Read the entries below and pull out each line with the string "minipage".

RECORDS Start Marker

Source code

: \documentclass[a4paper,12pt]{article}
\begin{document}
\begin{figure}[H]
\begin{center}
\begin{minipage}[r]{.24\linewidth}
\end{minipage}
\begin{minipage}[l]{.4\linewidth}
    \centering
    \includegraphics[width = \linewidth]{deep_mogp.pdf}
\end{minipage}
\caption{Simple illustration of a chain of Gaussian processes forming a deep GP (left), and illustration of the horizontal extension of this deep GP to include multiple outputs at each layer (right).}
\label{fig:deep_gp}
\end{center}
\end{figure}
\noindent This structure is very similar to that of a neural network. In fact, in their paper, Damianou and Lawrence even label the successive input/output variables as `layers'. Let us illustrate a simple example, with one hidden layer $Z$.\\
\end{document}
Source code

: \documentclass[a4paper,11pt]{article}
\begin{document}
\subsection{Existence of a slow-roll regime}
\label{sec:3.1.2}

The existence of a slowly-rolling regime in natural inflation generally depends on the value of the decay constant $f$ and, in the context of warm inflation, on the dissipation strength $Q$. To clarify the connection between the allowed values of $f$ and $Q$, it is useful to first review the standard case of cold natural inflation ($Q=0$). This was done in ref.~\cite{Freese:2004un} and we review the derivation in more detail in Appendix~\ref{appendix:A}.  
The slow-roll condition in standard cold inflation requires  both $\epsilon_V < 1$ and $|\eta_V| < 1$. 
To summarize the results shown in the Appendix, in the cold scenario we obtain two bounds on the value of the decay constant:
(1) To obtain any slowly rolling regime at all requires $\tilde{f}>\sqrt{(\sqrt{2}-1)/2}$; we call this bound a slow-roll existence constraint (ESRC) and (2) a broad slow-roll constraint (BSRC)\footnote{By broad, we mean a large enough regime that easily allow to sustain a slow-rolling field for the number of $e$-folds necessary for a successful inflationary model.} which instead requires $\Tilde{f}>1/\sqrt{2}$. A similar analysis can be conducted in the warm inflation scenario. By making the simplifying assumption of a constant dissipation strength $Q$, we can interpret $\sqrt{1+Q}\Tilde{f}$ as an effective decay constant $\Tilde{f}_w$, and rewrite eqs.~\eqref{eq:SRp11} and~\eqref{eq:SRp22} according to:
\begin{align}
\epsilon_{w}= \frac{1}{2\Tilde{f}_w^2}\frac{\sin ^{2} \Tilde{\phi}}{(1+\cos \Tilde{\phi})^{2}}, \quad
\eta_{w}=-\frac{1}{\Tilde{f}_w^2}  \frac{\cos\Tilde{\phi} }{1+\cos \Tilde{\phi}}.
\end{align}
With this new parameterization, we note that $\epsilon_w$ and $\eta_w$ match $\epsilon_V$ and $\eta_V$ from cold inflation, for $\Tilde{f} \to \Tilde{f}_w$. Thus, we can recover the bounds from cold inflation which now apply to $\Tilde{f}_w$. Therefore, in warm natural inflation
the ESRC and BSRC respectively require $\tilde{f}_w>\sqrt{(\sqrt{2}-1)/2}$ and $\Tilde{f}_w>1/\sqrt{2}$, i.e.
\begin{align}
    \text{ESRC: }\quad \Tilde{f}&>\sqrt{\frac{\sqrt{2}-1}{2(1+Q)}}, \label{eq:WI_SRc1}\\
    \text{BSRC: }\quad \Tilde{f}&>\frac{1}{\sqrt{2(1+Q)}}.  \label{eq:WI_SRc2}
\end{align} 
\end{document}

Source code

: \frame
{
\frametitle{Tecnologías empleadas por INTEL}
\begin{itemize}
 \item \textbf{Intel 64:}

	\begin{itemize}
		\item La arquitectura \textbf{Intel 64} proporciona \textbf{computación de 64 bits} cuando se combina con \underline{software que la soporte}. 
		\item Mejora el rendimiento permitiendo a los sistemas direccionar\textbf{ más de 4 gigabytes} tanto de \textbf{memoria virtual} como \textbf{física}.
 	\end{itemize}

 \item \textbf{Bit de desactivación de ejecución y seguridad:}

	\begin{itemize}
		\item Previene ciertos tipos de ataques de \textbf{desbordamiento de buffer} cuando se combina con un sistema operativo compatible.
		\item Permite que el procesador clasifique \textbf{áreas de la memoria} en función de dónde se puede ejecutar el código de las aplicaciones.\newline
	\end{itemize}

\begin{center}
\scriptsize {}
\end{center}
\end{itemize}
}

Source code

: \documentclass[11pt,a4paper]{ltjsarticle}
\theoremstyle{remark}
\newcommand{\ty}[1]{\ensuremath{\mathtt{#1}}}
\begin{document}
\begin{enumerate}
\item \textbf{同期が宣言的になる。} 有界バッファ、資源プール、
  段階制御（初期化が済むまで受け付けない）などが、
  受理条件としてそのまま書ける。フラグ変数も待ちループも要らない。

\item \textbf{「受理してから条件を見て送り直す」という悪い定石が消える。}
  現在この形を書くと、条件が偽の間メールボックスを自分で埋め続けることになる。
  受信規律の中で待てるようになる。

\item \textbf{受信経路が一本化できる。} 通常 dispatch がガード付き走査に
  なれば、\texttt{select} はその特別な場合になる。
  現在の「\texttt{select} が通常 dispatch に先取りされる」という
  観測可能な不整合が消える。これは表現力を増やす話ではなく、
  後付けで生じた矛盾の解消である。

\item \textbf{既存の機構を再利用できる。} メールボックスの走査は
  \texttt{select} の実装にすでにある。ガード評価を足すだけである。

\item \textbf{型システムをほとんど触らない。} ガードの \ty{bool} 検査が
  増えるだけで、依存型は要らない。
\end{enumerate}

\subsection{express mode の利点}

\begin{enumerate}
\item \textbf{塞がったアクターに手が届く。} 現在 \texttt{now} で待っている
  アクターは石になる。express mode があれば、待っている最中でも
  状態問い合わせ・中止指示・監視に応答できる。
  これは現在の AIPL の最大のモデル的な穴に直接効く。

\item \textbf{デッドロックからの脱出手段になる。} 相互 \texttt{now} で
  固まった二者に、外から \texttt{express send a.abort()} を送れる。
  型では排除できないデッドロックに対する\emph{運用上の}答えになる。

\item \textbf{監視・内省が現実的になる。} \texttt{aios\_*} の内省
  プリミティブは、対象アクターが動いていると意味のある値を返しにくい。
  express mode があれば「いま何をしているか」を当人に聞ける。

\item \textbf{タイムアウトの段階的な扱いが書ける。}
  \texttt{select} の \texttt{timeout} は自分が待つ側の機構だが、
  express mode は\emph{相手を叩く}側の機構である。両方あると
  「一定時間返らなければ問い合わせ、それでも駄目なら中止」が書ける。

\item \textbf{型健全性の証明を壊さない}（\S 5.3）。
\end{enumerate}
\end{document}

RECORDS End Marker

• [ANSWER SECTION]
\begin{minipage}[r]{.24\linewidth}
\end{minipage}
\begin{minipage}[l]{.4\linewidth}
\end{minipage}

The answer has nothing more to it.